The entries are to be printed again word for word, but no picture may appear.

Available data:
▼
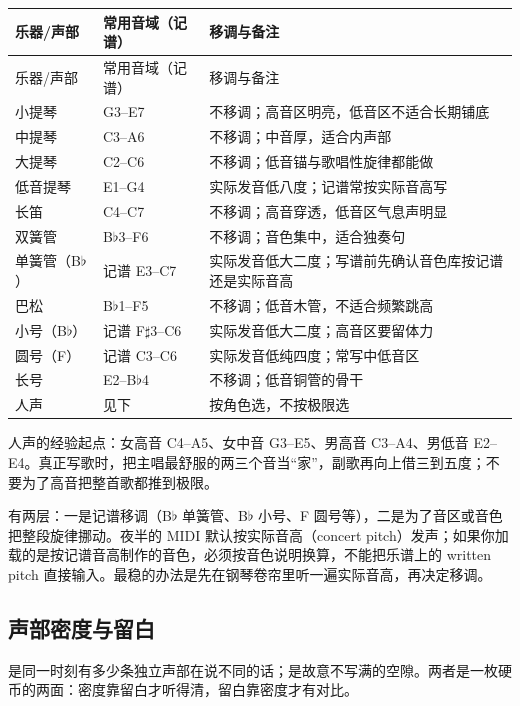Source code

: \begin{longtable}{p{}p{}p{}}
\toprule
乐器/声部 & 常用音域（记谱） & 移调与备注 \\
\midrule
\endfirsthead
\toprule
乐器/声部 & 常用音域（记谱） & 移调与备注 \\
\midrule
\endhead
小提琴 & G3–E7 & 不移调；高音区明亮，低音区不适合长期铺底 \\
中提琴 & C3–A6 & 不移调；中音厚，适合内声部 \\
大提琴 & C2–C6 & 不移调；低音锚与歌唱性旋律都能做 \\
低音提琴 & E1–G4 & 实际发音低八度；记谱常按实际音高写 \\
长笛 & C4–C7 & 不移调；高音穿透，低音区气息声明显 \\
双簧管 & B$\flat$3–F6 & 不移调；音色集中，适合独奏句 \\
单簧管（B$\flat$） & 记谱 E3–C7 & 实际发音低大二度；写谱前先确认音色库按记谱还是实际音高 \\
巴松 & B$\flat$1–F5 & 不移调；低音木管，不适合频繁跳高 \\
小号（B$\flat$） & 记谱 F$\sharp$3–C6 & 实际发音低大二度；高音区要留体力 \\
圆号（F） & 记谱 C3–C6 & 实际发音低纯四度；常写中低音区 \\
长号 & E2–B$\flat$4 & 不移调；低音铜管的骨干 \\
人声 & 见下 & 按角色选，不按极限选 \\
\bottomrule
\end{longtable}

人声的经验起点：女高音 C4–A5、女中音 G3–E5、男高音 C3–A4、男低音 E2–E4。真正写歌时，把主唱最舒服的两三个音当“家”，副歌再向上借三到五度；不要为了高音把整首歌都推到极限。

有两层：一是记谱移调（B$\flat$ 单簧管、B$\flat$ 小号、F 圆号等），二是为了音区或音色把整段旋律挪动。夜半的 MIDI 默认按实际音高（concert pitch）发声；如果你加载的是按记谱音高制作的音色，必须按音色说明换算，不能把乐谱上的 written pitch 直接输入。最稳的办法是先在钢琴卷帘里听一遍实际音高，再决定移调。

\subsection{声部密度与留白}
\label{sec:density-space}

是同一时刻有多少条独立声部在说不同的话；是故意不写满的空隙。两者是一枚硬币的两面：密度靠留白才听得清，留白靠密度才有对比。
▲
Response to this task:
Source code

: \begin{longtable}{p{}p{}p{}}
\toprule
乐器/声部 & 常用音域（记谱） & 移调与备注 \\
\midrule
\endfirsthead
\toprule
乐器/声部 & 常用音域（记谱） & 移调与备注 \\
\midrule
\endhead
小提琴 & G3–E7 & 不移调；高音区明亮，低音区不适合长期铺底 \\
中提琴 & C3–A6 & 不移调；中音厚，适合内声部 \\
大提琴 & C2–C6 & 不移调；低音锚与歌唱性旋律都能做 \\
低音提琴 & E1–G4 & 实际发音低八度；记谱常按实际音高写 \\
长笛 & C4–C7 & 不移调；高音穿透，低音区气息声明显 \\
双簧管 & B$\flat$3–F6 & 不移调；音色集中，适合独奏句 \\
单簧管（B$\flat$） & 记谱 E3–C7 & 实际发音低大二度；写谱前先确认音色库按记谱还是实际音高 \\
巴松 & B$\flat$1–F5 & 不移调；低音木管，不适合频繁跳高 \\
小号（B$\flat$） & 记谱 F$\sharp$3–C6 & 实际发音低大二度；高音区要留体力 \\
圆号（F） & 记谱 C3–C6 & 实际发音低纯四度；常写中低音区 \\
长号 & E2–B$\flat$4 & 不移调；低音铜管的骨干 \\
人声 & 见下 & 按角色选，不按极限选 \\
\bottomrule
\end{longtable}

人声的经验起点：女高音 C4–A5、女中音 G3–E5、男高音 C3–A4、男低音 E2–E4。真正写歌时，把主唱最舒服的两三个音当“家”，副歌再向上借三到五度；不要为了高音把整首歌都推到极限。

有两层：一是记谱移调（B$\flat$ 单簧管、B$\flat$ 小号、F 圆号等），二是为了音区或音色把整段旋律挪动。夜半的 MIDI 默认按实际音高（concert pitch）发声；如果你加载的是按记谱音高制作的音色，必须按音色说明换算，不能把乐谱上的 written pitch 直接输入。最稳的办法是先在钢琴卷帘里听一遍实际音高，再决定移调。

\subsection{声部密度与留白}
\label{sec:density-space}

是同一时刻有多少条独立声部在说不同的话；是故意不写满的空隙。两者是一枚硬币的两面：密度靠留白才听得清，留白靠密度才有对比。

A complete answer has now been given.